# 2014 Simplicity Regent EX



## Kxm9976 (7 mo ago)

Hello everyone,

First post here. I am in a market for a used lawn tractor. Doing some reading on this forum, brought me to this group.
I have 0.5 acres to cut. The land is flat except that I have a walkout basement so there is a bit of a slope on either side of the house.

I want to spend the least amount of time mowing, so need something fast and and something that will have no problem going up and down on the sides of the house. I will only cut grass with the tractor, nothing else.

There is a local listing for a 2014 Simplicity Regent EX with the 23hp B&S Pro engine with 46” deck and 175 hours that has been annually serviced at a local shop. I haven’t seen it in person, but from the pictures, it appears to be in a good shape. The listed price is $1,800.

1) Would you recommend this tractor?
2) How easy is it to work on?

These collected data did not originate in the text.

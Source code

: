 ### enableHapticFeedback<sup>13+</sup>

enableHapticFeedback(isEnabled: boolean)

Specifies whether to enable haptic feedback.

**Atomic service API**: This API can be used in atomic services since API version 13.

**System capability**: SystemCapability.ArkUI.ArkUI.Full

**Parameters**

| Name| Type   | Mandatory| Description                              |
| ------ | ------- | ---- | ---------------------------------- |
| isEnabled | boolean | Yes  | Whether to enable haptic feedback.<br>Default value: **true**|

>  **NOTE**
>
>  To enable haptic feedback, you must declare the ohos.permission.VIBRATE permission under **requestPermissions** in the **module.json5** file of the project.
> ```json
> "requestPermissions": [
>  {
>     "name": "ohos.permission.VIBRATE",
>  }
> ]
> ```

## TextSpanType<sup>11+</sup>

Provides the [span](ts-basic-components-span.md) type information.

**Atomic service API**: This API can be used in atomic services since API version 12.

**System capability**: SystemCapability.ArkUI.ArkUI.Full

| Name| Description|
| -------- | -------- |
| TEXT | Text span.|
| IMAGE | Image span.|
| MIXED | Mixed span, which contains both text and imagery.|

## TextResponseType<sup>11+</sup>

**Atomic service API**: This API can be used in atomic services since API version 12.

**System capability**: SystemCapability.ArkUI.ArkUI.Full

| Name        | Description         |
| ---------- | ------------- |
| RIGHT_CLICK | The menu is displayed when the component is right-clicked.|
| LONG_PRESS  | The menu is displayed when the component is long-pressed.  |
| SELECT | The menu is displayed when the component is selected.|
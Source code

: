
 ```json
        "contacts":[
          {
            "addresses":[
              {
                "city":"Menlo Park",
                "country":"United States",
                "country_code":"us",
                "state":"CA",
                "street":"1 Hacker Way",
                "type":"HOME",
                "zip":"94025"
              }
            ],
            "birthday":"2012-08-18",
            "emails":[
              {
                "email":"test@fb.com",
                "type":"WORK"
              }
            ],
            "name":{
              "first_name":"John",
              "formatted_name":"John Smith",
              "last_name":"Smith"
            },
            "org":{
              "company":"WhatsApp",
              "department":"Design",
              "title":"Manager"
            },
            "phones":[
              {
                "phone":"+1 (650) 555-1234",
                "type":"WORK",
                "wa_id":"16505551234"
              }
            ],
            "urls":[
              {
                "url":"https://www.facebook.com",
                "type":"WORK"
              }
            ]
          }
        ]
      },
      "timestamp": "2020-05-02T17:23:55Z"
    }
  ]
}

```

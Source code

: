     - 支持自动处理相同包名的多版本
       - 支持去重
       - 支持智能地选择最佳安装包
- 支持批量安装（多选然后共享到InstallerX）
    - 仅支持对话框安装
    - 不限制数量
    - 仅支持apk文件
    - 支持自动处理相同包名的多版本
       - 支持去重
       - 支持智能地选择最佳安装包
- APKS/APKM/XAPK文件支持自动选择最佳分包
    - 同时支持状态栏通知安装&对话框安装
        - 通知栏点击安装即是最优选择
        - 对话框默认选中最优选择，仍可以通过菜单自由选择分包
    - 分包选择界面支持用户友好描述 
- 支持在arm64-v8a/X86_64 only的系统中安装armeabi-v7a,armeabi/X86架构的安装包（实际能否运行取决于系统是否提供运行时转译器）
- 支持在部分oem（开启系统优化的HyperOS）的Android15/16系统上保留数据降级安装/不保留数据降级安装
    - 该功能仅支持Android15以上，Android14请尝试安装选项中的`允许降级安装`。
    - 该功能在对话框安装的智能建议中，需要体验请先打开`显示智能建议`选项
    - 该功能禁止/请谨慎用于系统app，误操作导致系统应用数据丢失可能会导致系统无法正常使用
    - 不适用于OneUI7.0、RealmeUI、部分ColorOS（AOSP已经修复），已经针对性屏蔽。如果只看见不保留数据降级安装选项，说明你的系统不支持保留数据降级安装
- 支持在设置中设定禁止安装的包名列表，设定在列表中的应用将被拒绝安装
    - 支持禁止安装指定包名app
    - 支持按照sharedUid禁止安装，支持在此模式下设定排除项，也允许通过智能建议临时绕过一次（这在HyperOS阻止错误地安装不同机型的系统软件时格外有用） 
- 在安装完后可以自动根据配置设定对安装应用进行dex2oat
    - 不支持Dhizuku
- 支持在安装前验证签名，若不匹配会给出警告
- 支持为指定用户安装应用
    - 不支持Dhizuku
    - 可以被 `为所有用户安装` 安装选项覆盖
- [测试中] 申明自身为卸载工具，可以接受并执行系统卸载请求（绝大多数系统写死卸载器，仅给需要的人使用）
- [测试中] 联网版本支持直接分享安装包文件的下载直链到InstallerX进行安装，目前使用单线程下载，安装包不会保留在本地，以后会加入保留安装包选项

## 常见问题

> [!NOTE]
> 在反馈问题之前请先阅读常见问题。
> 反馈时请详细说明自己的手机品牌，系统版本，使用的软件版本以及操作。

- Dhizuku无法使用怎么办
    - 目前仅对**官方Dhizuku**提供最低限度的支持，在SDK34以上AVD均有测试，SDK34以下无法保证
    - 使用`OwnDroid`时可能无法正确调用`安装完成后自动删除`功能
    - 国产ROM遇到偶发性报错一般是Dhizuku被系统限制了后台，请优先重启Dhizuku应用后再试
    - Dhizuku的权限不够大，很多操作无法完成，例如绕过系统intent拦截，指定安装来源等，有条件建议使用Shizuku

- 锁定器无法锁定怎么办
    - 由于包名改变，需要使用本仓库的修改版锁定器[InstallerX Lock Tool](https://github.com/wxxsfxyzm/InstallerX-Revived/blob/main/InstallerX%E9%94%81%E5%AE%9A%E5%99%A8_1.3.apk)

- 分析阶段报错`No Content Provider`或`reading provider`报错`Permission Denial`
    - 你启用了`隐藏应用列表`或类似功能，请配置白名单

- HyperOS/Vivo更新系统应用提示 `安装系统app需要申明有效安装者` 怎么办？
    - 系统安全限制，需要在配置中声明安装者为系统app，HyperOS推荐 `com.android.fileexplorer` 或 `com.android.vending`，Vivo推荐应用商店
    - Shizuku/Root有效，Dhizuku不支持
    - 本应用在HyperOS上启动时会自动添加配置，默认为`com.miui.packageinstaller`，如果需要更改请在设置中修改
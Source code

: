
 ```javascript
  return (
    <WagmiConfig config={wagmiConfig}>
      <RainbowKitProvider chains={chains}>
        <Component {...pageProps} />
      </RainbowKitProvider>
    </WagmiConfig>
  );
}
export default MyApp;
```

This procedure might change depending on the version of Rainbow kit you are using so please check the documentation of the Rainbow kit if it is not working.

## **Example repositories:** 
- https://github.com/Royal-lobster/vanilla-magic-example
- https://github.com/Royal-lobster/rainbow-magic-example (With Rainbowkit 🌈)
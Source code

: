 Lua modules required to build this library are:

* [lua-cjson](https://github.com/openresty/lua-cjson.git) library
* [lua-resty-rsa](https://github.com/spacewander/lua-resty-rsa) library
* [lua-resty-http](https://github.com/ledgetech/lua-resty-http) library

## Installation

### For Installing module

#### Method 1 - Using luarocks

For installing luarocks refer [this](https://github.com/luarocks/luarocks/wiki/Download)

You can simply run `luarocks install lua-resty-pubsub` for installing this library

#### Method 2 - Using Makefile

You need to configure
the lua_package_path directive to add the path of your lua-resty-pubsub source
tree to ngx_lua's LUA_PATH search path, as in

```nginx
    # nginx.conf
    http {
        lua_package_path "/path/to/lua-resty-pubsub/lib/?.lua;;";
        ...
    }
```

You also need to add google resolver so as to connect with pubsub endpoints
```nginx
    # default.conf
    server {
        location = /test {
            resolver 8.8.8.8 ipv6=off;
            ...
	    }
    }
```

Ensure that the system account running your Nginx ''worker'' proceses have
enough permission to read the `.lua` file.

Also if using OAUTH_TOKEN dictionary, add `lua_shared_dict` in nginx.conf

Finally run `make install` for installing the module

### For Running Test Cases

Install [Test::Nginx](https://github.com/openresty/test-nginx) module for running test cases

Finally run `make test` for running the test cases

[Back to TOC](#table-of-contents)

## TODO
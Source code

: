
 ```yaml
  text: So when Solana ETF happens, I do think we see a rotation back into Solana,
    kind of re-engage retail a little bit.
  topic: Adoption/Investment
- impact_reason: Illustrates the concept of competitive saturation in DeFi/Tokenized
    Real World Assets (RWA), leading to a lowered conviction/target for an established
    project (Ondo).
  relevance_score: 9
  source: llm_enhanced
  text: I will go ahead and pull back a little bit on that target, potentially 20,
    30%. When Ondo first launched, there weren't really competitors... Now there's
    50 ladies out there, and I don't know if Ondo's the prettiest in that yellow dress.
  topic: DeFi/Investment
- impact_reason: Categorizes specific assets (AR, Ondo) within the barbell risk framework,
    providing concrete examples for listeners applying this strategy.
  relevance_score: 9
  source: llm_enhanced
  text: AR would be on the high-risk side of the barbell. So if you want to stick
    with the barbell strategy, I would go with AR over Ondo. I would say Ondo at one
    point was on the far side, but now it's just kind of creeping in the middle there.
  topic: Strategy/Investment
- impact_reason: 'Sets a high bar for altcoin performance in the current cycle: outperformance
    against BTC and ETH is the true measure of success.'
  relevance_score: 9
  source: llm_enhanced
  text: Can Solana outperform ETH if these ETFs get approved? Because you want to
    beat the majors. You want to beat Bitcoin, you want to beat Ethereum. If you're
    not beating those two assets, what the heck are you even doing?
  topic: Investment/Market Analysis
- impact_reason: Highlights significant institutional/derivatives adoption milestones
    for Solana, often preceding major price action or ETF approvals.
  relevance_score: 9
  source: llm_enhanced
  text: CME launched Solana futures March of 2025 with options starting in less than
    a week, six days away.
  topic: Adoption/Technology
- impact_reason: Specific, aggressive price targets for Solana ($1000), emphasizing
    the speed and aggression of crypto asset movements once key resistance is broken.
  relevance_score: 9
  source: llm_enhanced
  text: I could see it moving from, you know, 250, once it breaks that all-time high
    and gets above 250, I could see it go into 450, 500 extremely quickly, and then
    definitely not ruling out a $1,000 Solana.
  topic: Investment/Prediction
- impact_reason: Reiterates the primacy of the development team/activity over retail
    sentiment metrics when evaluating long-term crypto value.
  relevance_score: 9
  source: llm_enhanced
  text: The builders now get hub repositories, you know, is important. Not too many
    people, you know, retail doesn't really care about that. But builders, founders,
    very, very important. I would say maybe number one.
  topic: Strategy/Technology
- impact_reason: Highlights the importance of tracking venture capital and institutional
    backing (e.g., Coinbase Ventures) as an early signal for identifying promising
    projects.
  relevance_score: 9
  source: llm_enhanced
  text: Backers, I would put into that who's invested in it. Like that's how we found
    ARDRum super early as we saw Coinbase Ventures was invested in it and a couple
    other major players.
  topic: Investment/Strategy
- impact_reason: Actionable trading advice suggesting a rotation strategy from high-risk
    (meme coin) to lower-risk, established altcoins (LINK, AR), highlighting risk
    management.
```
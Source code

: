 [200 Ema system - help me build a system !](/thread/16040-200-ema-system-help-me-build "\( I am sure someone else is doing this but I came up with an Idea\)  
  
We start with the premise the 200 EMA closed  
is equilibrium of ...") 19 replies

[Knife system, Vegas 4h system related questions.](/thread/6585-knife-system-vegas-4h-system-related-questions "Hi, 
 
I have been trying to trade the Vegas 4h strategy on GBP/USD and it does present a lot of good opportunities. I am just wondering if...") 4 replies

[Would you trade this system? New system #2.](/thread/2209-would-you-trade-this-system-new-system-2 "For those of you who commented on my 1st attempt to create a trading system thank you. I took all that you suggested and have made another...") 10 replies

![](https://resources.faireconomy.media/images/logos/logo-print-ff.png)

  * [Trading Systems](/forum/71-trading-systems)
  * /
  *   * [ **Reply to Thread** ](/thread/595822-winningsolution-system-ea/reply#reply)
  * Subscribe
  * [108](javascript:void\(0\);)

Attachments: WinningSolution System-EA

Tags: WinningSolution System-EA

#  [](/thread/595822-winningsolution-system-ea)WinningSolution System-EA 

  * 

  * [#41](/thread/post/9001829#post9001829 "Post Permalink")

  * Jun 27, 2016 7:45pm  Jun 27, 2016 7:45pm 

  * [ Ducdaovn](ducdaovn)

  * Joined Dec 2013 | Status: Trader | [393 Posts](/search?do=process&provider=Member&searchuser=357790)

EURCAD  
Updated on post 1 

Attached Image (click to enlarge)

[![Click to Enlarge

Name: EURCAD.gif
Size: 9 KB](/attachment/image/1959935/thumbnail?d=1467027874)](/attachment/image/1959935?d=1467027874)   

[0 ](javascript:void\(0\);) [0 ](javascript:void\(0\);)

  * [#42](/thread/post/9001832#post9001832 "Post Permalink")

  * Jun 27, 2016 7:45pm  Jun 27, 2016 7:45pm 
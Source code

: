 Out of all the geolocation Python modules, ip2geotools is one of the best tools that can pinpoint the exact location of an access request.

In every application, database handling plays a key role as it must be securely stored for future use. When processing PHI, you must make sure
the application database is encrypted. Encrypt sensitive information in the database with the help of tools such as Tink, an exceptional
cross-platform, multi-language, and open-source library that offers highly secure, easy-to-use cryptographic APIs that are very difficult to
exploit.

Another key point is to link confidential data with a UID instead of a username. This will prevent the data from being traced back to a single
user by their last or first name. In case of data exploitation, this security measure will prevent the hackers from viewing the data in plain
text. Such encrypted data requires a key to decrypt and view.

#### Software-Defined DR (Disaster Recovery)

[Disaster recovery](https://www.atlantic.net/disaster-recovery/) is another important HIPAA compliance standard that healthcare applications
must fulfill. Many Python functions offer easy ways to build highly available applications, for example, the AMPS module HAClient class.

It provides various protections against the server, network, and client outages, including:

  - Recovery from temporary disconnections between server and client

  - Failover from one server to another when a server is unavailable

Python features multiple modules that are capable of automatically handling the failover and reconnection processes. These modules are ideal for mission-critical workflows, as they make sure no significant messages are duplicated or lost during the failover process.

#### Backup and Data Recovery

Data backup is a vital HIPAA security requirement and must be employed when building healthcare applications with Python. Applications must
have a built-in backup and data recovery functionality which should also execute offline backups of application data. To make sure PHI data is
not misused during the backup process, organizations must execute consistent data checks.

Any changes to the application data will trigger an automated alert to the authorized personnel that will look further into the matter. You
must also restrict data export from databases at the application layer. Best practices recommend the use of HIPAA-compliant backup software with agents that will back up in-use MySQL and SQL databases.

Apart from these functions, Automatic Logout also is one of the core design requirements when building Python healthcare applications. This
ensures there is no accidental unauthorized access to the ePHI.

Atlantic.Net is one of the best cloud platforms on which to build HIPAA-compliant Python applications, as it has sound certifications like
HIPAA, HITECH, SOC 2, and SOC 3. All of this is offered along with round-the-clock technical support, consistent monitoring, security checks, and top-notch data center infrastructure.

I do quite a bit of my automotive work, so would prefer to do the little stuff myself.
3) Does this have that K46 axle that I keep reading about?
4) What is comparable JD and Cub Cadet model? 

Here are couple of pictures of the actual lawn tractor.

Thank you for your help!


----------



## Kxm9976 (7 mo ago)




----------



## BigT (Sep 15, 2014)

Simplicity makes good mowers. Probably not as good since Briggs & Stratton bought them out. This one looks to be well cared for. Go for it!


----------